Y-19
The Xian Aircraft Corporation, which developed the Y-20, has offered an alternative to the Shaanxi Y-30 in the form of the Y-19. The main difference, by one account, is that the Y-19 would be powered by two turbofans and not turboprops as in the Y-9 and Y-30.
The situation with the "Y-19" is confused by the Chinese practice of re-using aircraft designators until an aircraft with that designation actually enters service.
The 2010 Report To Congress of The U.S.-China Economic And Security Review Commission states that: "China has made little progress in modernizing its air transport fleet since its last effort in the early 1990s when it bought 18 Russian-made IL-76s. China currently is designing a 200-ton transport aircraft, which, when completed, is to be comparable to the U.S. Air Force C-130." [page 78] The source of this intelligence is unclear, since the open sources cited make no reference to such an airplane. The maximum takeoff weight of the latest C-130J is 87 tons, so a 200-ton aircraft would be in a completely different performance class.
The existence of a "Y-19" transport aircraft project is very poorly attested. According to one early source, the WJ10 turboprop was a study for local development of a 5000 kilowatt engine, for volume production by 2014 for the Y19 transport "30 Ton" series. But this may just have been a typographic mistake for the well-attested Y-9, of quite similar characteristics.

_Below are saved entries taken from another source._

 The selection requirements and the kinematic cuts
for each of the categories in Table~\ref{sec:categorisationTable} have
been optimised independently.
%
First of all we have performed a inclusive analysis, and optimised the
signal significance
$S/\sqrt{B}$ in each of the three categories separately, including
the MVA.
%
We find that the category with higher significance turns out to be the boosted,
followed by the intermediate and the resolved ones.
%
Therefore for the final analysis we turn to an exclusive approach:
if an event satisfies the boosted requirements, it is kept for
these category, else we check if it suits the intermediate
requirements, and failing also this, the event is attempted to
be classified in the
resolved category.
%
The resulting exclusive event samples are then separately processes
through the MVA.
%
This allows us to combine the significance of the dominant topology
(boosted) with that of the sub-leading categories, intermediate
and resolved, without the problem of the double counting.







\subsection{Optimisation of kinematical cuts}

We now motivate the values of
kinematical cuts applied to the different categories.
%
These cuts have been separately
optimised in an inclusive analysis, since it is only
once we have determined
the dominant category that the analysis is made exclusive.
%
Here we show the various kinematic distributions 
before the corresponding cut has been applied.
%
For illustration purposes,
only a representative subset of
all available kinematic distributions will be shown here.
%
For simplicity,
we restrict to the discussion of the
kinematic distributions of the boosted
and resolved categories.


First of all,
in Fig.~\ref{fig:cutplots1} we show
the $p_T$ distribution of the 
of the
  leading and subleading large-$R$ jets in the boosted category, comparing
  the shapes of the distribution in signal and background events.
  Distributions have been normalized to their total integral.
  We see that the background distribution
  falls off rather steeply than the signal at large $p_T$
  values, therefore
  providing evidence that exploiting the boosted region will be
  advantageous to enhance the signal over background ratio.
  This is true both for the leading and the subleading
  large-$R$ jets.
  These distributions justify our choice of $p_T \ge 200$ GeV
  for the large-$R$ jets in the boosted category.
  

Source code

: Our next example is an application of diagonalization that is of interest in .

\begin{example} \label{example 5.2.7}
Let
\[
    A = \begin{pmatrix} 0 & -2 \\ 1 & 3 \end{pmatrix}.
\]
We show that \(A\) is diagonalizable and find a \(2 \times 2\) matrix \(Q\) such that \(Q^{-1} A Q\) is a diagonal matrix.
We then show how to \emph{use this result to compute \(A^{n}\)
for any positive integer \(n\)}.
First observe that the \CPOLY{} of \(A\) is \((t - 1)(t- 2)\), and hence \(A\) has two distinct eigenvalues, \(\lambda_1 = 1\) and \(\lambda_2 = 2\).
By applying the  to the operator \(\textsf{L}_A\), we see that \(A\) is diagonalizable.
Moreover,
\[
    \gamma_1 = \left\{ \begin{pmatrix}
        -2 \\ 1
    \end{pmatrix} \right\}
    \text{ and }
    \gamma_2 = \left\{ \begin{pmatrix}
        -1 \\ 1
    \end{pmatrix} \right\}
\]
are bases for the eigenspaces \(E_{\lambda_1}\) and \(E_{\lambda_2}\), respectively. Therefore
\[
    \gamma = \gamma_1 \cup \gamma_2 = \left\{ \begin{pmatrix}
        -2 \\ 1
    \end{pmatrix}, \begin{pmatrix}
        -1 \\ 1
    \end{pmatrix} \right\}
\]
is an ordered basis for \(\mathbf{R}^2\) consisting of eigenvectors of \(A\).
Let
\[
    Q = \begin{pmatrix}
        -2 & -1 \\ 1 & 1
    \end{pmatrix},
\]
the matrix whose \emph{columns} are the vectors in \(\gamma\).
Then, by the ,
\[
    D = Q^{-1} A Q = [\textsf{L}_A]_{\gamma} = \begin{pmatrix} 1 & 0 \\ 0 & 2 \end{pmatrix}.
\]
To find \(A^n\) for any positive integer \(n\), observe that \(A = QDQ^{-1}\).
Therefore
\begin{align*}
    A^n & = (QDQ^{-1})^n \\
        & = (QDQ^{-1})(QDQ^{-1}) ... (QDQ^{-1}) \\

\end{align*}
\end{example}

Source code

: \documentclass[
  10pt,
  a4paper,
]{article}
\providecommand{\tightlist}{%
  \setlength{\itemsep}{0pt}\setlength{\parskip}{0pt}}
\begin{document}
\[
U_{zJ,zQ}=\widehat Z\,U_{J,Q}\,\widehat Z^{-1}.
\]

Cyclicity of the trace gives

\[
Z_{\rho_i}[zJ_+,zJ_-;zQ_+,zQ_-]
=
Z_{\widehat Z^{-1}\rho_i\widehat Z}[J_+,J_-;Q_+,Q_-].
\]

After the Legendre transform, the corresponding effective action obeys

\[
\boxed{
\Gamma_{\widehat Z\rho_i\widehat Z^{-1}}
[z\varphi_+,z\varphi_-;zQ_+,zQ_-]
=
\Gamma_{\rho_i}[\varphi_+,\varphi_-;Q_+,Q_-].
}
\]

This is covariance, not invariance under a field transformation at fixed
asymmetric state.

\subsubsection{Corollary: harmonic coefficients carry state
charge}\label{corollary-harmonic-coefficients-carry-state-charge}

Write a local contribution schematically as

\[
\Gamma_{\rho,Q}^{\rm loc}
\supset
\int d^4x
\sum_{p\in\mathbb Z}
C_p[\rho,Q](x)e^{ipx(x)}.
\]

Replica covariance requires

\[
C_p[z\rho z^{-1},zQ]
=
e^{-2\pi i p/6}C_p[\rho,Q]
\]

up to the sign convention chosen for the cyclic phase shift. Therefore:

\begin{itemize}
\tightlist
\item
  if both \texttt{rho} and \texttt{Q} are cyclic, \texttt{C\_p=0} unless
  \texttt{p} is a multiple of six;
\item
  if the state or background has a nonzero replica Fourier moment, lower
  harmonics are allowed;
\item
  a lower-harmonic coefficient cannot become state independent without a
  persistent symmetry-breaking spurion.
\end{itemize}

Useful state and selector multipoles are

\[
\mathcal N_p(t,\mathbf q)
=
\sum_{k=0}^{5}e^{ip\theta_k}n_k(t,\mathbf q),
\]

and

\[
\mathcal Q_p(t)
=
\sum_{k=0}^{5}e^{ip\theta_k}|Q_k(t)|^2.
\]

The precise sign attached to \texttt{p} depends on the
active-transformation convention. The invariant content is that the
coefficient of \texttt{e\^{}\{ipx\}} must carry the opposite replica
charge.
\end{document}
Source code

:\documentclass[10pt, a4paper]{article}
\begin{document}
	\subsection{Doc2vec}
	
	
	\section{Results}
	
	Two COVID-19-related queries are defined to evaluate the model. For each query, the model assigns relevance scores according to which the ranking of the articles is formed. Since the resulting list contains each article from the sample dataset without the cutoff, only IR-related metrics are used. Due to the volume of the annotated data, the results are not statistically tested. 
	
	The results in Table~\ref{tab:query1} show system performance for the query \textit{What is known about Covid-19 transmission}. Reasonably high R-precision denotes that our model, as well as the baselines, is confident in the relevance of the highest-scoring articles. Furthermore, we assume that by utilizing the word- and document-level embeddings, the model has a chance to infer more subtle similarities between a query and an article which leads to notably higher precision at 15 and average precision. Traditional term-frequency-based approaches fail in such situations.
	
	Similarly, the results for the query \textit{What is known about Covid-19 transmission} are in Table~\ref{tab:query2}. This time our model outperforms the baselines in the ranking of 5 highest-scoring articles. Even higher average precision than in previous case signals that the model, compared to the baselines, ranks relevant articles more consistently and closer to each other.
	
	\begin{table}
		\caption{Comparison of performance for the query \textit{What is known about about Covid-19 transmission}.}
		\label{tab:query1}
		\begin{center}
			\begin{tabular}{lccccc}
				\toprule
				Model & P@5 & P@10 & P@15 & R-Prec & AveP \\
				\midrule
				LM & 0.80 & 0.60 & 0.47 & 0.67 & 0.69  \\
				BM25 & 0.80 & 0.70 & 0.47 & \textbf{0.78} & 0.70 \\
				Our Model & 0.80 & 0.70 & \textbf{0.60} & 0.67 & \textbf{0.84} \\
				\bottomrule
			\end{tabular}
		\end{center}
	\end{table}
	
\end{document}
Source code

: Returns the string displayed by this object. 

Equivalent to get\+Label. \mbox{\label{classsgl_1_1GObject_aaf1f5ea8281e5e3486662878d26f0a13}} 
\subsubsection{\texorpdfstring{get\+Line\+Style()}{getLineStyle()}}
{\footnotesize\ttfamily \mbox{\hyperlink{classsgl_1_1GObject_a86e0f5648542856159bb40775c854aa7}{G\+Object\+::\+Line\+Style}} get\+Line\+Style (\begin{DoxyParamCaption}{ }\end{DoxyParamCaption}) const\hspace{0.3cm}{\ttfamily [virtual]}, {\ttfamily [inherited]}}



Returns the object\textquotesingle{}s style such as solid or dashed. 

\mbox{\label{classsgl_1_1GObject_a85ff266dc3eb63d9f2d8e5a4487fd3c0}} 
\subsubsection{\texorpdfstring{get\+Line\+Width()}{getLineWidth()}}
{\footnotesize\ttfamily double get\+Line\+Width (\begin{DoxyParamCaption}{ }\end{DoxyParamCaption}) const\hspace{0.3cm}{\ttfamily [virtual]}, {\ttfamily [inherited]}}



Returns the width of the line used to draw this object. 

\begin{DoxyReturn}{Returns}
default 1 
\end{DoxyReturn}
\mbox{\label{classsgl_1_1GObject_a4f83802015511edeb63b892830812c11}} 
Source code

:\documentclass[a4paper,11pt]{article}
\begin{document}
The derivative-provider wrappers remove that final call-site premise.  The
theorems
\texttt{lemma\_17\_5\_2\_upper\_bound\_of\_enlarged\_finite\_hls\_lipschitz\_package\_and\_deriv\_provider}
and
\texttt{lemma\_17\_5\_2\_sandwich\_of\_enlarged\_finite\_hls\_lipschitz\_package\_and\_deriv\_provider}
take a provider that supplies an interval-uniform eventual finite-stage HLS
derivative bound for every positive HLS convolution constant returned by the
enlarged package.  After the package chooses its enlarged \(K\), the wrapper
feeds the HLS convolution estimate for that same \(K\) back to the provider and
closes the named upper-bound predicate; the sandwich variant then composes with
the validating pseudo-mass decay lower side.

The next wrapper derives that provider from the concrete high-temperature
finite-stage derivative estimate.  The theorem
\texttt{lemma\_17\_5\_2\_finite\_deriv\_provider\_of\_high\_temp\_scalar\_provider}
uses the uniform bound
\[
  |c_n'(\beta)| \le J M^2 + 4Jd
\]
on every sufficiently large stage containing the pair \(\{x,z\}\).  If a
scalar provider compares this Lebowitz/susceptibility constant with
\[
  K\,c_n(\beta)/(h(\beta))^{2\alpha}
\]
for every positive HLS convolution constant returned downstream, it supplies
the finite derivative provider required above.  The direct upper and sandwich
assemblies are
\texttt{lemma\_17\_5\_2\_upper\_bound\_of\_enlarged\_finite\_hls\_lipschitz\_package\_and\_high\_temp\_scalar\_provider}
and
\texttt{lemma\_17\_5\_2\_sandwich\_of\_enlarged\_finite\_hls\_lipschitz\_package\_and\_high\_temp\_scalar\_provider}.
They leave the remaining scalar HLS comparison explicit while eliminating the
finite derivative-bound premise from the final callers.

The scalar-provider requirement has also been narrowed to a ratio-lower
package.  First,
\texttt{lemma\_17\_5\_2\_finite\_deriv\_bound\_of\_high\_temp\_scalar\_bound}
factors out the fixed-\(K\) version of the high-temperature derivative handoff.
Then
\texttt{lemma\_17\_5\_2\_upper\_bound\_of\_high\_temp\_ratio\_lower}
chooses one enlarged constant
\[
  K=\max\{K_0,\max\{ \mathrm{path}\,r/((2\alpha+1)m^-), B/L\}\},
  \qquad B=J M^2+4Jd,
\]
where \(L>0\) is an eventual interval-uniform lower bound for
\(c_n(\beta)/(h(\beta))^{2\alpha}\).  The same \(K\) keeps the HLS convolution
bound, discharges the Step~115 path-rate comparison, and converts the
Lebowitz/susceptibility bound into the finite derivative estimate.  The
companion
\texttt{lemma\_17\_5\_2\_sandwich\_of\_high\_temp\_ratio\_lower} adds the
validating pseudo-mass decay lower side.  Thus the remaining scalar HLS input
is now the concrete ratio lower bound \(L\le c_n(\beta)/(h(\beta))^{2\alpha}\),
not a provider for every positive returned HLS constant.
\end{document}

A substantial redesign of the Shaanxi Y-8 (Chinese copy of the An-12 Cub), with a payload of 30 tons, was initially revealed with provisional specifications in model form to the public at the November 2002 Zhuhai Air Show under the name of Y-8X, later re-designated Y-9. With a maximum total weight of 81 tons, the aircraft will be powered by 4 WJ-6C turboprops (rated @ 5,100ehp each) with JL-4 6-blade propellers made of composite materials, which improve its high temperature and high altitude performance.